Work instructions
Which of the lines below hold "rajouter"? Please return each one.

┌──

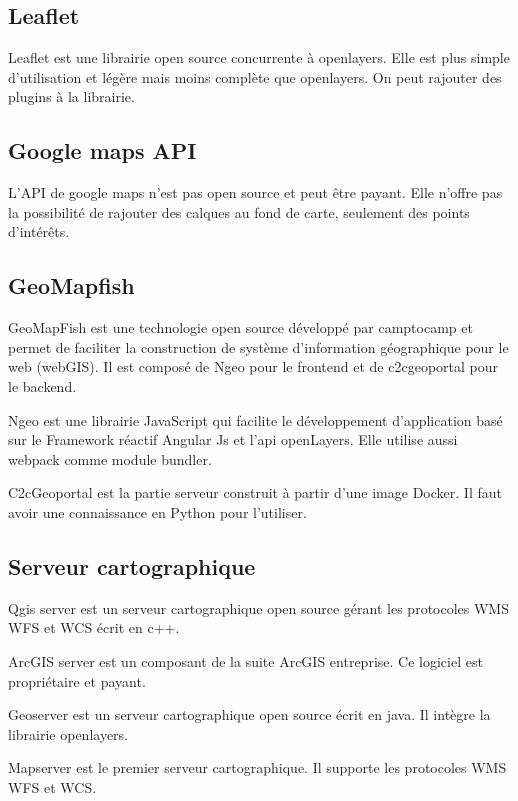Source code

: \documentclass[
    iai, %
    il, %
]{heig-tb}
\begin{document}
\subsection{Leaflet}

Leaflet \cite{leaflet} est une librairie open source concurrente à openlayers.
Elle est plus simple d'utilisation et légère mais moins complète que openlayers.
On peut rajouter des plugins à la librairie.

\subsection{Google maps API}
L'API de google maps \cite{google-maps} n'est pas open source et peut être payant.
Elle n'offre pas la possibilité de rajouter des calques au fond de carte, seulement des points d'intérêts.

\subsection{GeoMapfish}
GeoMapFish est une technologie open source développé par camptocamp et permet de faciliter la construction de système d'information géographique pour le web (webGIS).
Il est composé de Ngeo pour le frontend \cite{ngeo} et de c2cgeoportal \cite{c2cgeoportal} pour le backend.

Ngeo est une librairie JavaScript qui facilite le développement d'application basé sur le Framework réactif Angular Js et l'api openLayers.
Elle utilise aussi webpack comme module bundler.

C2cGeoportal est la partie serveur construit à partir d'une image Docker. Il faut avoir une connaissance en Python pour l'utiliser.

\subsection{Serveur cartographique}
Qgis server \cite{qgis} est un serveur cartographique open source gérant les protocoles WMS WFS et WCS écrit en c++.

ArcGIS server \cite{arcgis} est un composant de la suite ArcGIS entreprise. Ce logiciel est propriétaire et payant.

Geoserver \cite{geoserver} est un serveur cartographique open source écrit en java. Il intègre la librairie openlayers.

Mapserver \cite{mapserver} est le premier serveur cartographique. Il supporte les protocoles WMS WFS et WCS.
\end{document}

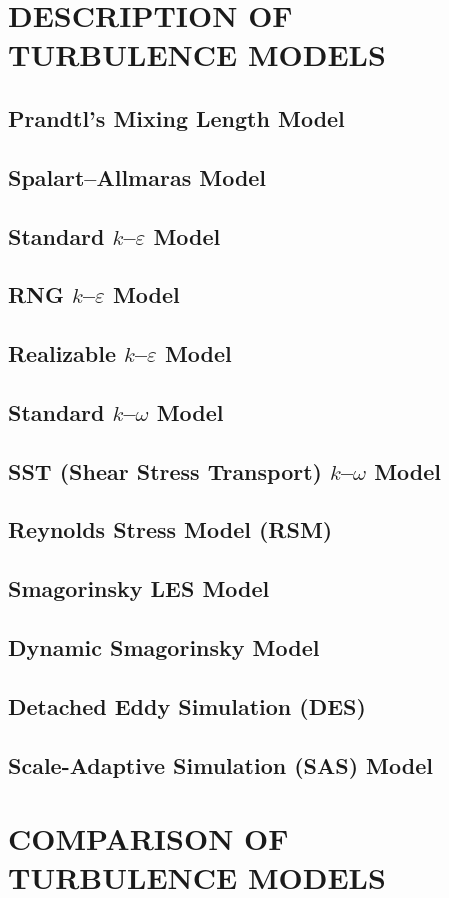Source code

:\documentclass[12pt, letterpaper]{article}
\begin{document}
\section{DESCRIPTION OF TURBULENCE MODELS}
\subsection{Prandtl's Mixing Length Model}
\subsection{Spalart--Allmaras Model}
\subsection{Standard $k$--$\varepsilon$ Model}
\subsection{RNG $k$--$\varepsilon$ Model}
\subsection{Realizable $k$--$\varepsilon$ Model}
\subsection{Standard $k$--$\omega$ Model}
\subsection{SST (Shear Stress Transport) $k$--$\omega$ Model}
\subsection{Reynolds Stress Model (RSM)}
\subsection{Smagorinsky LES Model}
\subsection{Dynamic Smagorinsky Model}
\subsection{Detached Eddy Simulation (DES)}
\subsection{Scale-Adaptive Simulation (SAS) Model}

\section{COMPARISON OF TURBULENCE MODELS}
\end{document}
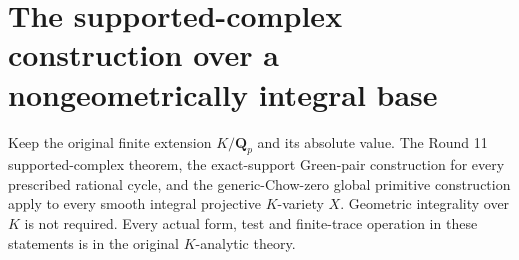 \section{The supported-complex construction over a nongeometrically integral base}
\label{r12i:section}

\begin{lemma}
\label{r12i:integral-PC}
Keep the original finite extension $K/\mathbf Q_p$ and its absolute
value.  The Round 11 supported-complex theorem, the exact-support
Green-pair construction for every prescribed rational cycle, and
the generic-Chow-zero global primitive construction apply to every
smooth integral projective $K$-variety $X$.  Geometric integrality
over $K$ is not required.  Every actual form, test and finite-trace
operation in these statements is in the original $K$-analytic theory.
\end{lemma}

└──

Task response
On peut rajouter des plugins à la librairie.
Elle n'offre pas la possibilité de rajouter des calques au fond de carte, seulement des points d'intérêts.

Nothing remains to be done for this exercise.